2 thoughts on “Movetoamend

  1. Ian of course on facebook, about how he won’t believe a corporation is a person until it is executed in Texas. What social responsibilities will corporations haves?

    I think I’d like your to write a story about democracy as a life paradigm to flesh that idea out. Right now it feels too good to be true. Our opt-in-ecoomic paradigms would certainly be monetary choices that could discourage corruption of capitalists not wanting to pay taxes. It certainly works in efficiency. However would their be a social benefit to it, beyond money? I hope it probably would if people are financially stabile enough to be build communities again. However, that would be changing the technologies we ahve to foster communities again that exist in person rather than over the internet. What would it mean to the system? And what would happen if corporations had social responsibilities? Would our society collapse if corporations could no longer make a profit that involves the extraction of reources which historically in civilizations has always been exploitative.

  2. Greg,

    Not sure I understand a lot of that — there are a lot of typos and malapropisms — but I probably will work these ideas into something or other. I’m not sure what, but I’m certainly not the first SF writer to think of next-gen poltical systems where different ideological associations crop up and coexist. Neal Stephenson’s The Diamond Age is one example, though it’s mainly about (steampunky, neo-Victorian) style in that book.

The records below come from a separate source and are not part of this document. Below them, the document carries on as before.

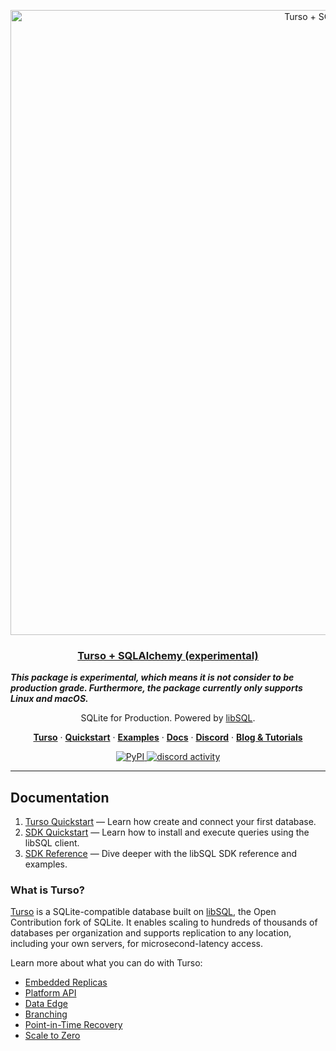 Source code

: <p align="center">
  <a href="https://docs.turso.tech/sdk/python/quickstart">
    <img alt="Turso + SQLAlchemy" src="https://github.com/tursodatabase/libsql-experimental-python/assets/950181/3748f2b3-872e-4cdd-bbe3-78491fd81dfa" width="1000">
    <h3 align="center">Turso + SQLAlchemy (experimental)</h3>
  </a>
</p>

<i><b>This package is experimental, which means it is not consider to be production grade. Furthermore, the package currently only supports Linux and macOS.</b></i>

<p align="center">
  SQLite for Production. Powered by <a href="https://turso.tech/libsql">libSQL</a>.
</p>

<p align="center">
  <a href="https://turso.tech"><strong>Turso</strong></a> ·
  <a href="https://docs.turso.tech/quickstart"><strong>Quickstart</strong></a> ·
  <a href="/examples"><strong>Examples</strong></a> ·
  <a href="https://docs.turso.tech"><strong>Docs</strong></a> ·
  <a href="https://discord.gg/turso"><strong>Discord</strong></a> ·
  <a href="https://blog.turso.tech/"><strong>Blog &amp; Tutorials</strong></a>
</p>

<p align="center">
  <a href="https://pypi.org/project/sqlalchemy-libsql">
    <img src="https://badge.fury.io/py/sqlalchemy-libsql.svg" alt="PyPI" title="PyPI" />
  </a>
  <a href="https://discord.com/invite/4B5D7hYwub">
    <img src="https://dcbadge.vercel.app/api/server/4B5D7hYwub?style=flat" alt="discord activity" title="join us on discord" />
  </a>
</p>

---

## Documentation

1. [Turso Quickstart](https://docs.turso.tech/quickstart) &mdash; Learn how create and connect your first database.
2. [SDK Quickstart](https://docs.turso.tech/sdk/python/quickstart) &mdash; Learn how to install and execute queries using the libSQL client.
3. [SDK Reference](https://docs.turso.tech/sdk/python/reference) &mdash; Dive deeper with the libSQL SDK reference and examples.

### What is Turso?

[Turso](https://turso.tech) is a SQLite-compatible database built on [libSQL](https://docs.turso.tech/libsql), the Open Contribution fork of SQLite. It enables scaling to hundreds of thousands of databases per organization and supports replication to any location, including your own servers, for microsecond-latency access.

Learn more about what you can do with Turso:

- [Embedded Replicas](https://docs.turso.tech/features/embedded-replicas)
- [Platform API](https://docs.turso.tech/features/platform-api)
- [Data Edge](https://docs.turso.tech/features/data-edge)
- [Branching](https://docs.turso.tech/features/branching)
- [Point-in-Time Recovery](https://docs.turso.tech/features/point-in-time-recovery)
- [Scale to Zero](https://docs.turso.tech/features/scale-to-zero)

    My sense is that there would be benefits beyond money, but those would develop organically over time. I don’t think society would need to collapse, though sketching out how and why that is the case would require much more space than a mere blog comment allows. In the end, though, the point is to apply an actually democratic structure and understanding to business and economics, as well as to politics. We have, sadly, made very little in the way of progress in either of those areas, and are stuck with a conception of democracy mostly as temporary monarch-selection, albeit with somewhat (in certain ways) hobbled monarchs. It’s progress, but only a step… we can do better.